BEGIN Record set

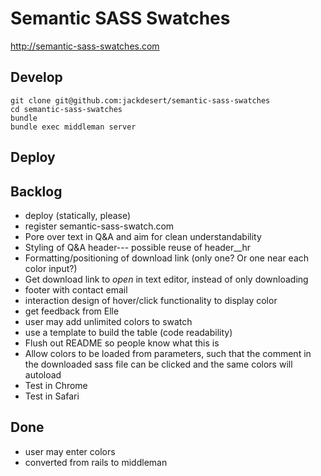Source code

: Semantic SASS Swatches
======================

http://semantic-sass-swatches.com


Develop
-----------

    git clone git@github.com:jackdesert/semantic-sass-swatches
    cd semantic-sass-swatches
    bundle
    bundle exec middleman server


Deploy
------




Backlog
-------

* deploy (statically, please)
* register semantic-sass-swatch.com
* Pore over text in Q&A and aim for clean understandability
* Styling of Q&A header--- possible reuse of header__hr
* Formatting/positioning of download link (only one? Or one near each color input?)
* Get download link to *open* in text editor, instead of only downloading
* footer with contact email
* interaction design of hover/click functionality to display color
* get feedback from Elle
* user may add unlimited colors to swatch
* use a template to build the table (code readability)
* Flush out README so people know what this is
* Allow colors to be loaded from parameters, such that the comment
  in the downloaded sass file can be clicked and the same colors will autoload
* Test in Chrome
* Test in Safari

Done
----

* user may enter colors
* converted from rails to middleman

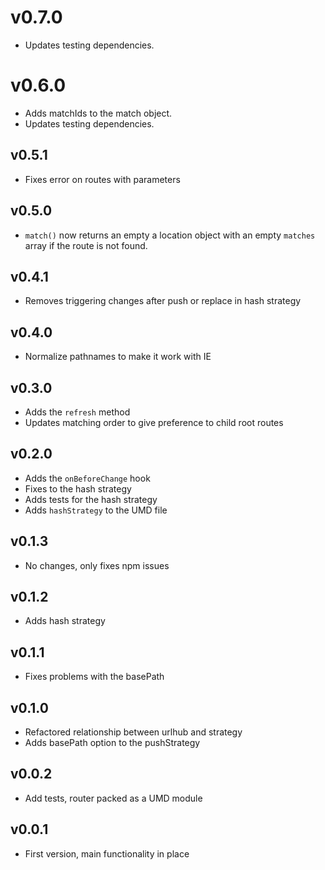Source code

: # v0.7.0
* Updates testing dependencies.

# v0.6.0
* Adds matchIds to the match object.
* Updates testing dependencies.

## v0.5.1
* Fixes error on routes with parameters

## v0.5.0
* `match()` now returns an empty a location object with an empty `matches` array if the route is not found.

## v0.4.1
* Removes triggering changes after push or replace in hash strategy

## v0.4.0
* Normalize pathnames to make it work with IE

## v0.3.0
* Adds the `refresh` method
* Updates matching order to give preference to child root routes

## v0.2.0
* Adds the `onBeforeChange` hook
* Fixes to the hash strategy
* Adds tests for the hash strategy
* Adds `hashStrategy` to the UMD file

## v0.1.3
* No changes, only fixes npm issues

## v0.1.2
* Adds hash strategy

## v0.1.1
* Fixes problems with the basePath

## v0.1.0
* Refactored relationship between urlhub and strategy
* Adds basePath option to the pushStrategy

## v0.0.2
* Add tests, router packed as a UMD module

## v0.0.1
* First version, main functionality in place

END Record set

> Task statement: Pictures do not belong in the copy; repeat the rest of the listing exactly.

> Exercise output:
Source code

: Semantic SASS Swatches
======================

http://semantic-sass-swatches.com


Develop
-----------

    git clone git@github.com:jackdesert/semantic-sass-swatches
    cd semantic-sass-swatches
    bundle
    bundle exec middleman server


Deploy
------




Backlog
-------

* deploy (statically, please)
* register semantic-sass-swatch.com
* Pore over text in Q&A and aim for clean understandability
* Styling of Q&A header--- possible reuse of header__hr
* Formatting/positioning of download link (only one? Or one near each color input?)
* Get download link to *open* in text editor, instead of only downloading
* footer with contact email
* interaction design of hover/click functionality to display color
* get feedback from Elle
* user may add unlimited colors to swatch
* use a template to build the table (code readability)
* Flush out README so people know what this is
* Allow colors to be loaded from parameters, such that the comment
  in the downloaded sass file can be clicked and the same colors will autoload
* Test in Chrome
* Test in Safari

Done
----

* user may enter colors
* converted from rails to middleman

Source code

: # v0.7.0
* Updates testing dependencies.

# v0.6.0
* Adds matchIds to the match object.
* Updates testing dependencies.

## v0.5.1
* Fixes error on routes with parameters

## v0.5.0
* `match()` now returns an empty a location object with an empty `matches` array if the route is not found.

## v0.4.1
* Removes triggering changes after push or replace in hash strategy

## v0.4.0
* Normalize pathnames to make it work with IE

## v0.3.0
* Adds the `refresh` method
* Updates matching order to give preference to child root routes

## v0.2.0
* Adds the `onBeforeChange` hook
* Fixes to the hash strategy
* Adds tests for the hash strategy
* Adds `hashStrategy` to the UMD file

## v0.1.3
* No changes, only fixes npm issues

## v0.1.2
* Adds hash strategy

## v0.1.1
* Fixes problems with the basePath

## v0.1.0
* Refactored relationship between urlhub and strategy
* Adds basePath option to the pushStrategy

## v0.0.2
* Add tests, router packed as a UMD module

## v0.0.1
* First version, main functionality in place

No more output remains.